Arenas bears a series of tattoos on his legs that he calls Black Rushmore: images of Martin Luther King, Malcolm X, Nelson Mandela and President Obama. When he first displayed them, they seemed nobler than the usual body art, more interesting than the inked tiger on his chest. They bespoke a guy who, beneath his teasing, was susceptible to meaning, conscious of things beyond himself. But now they just seem like costuming. The guy might as well have tattooed a feather boa onto his neck, for all the emblems seem to mean to him.
Two of those men, of course, were slain by gunfire. You would think that would have occurred to Arenas when he laid out four guns in the Wizards locker room over a card game called bourré, and rat-tat-tatted his fingers at his teammates the other night. But it obviously escaped him, perhaps because he was too preoccupied with his standoff with Javaris Crittenton, and seeing which one could act more facetiously street.

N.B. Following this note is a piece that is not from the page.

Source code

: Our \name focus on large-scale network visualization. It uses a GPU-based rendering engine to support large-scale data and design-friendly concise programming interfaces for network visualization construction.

Is there anything more ridiculous than a soft guy pretending to be hard? Arenas had an admittedly painful childhood -- a mother who abandoned him, a struggling father who raised him in a Van Nuys, Calif., apartment -- but there is nothing in his background that suggests he knows anything about real gangsterism. He has played a game for a living since he was 19 years old. You get the sense that guns are adornments to him. Like jewelry. One of the weapons he pulled out in the Wizards locker room was patently absurd, a gold-plated Desert Eagle that is the same model used in the Austin Powers movie "Goldmember."
What a weak-willed, fraudulent gesture, to pretend to be someone lesser instead of someone better. And that's the deeper offense that Arenas has committed; it's what underlies our anger at him, and our sorrow for him, and our bafflement. The most winsome, talented young man in town is indefinitely suspended from the NBA, and facing a grand jury, because he stepped down instead of up. He didn't have a strong enough sense of self to shrug off a quarrel, and had to go one-up on the dumbest guy in locker room.
...Like most people who have watched Arenas over the last few years, I've always liked him immensely. I believe he's an essentially gentle man, edgy but not malicious, and that his lightness is genuine. Humor is an understandable and damn effective mechanism for coping with pain. But it's time he defined who exactly he intends to be in this world. The Gilbert we've had up to now is a figment, a sketch. He has all the substance of a tattoo."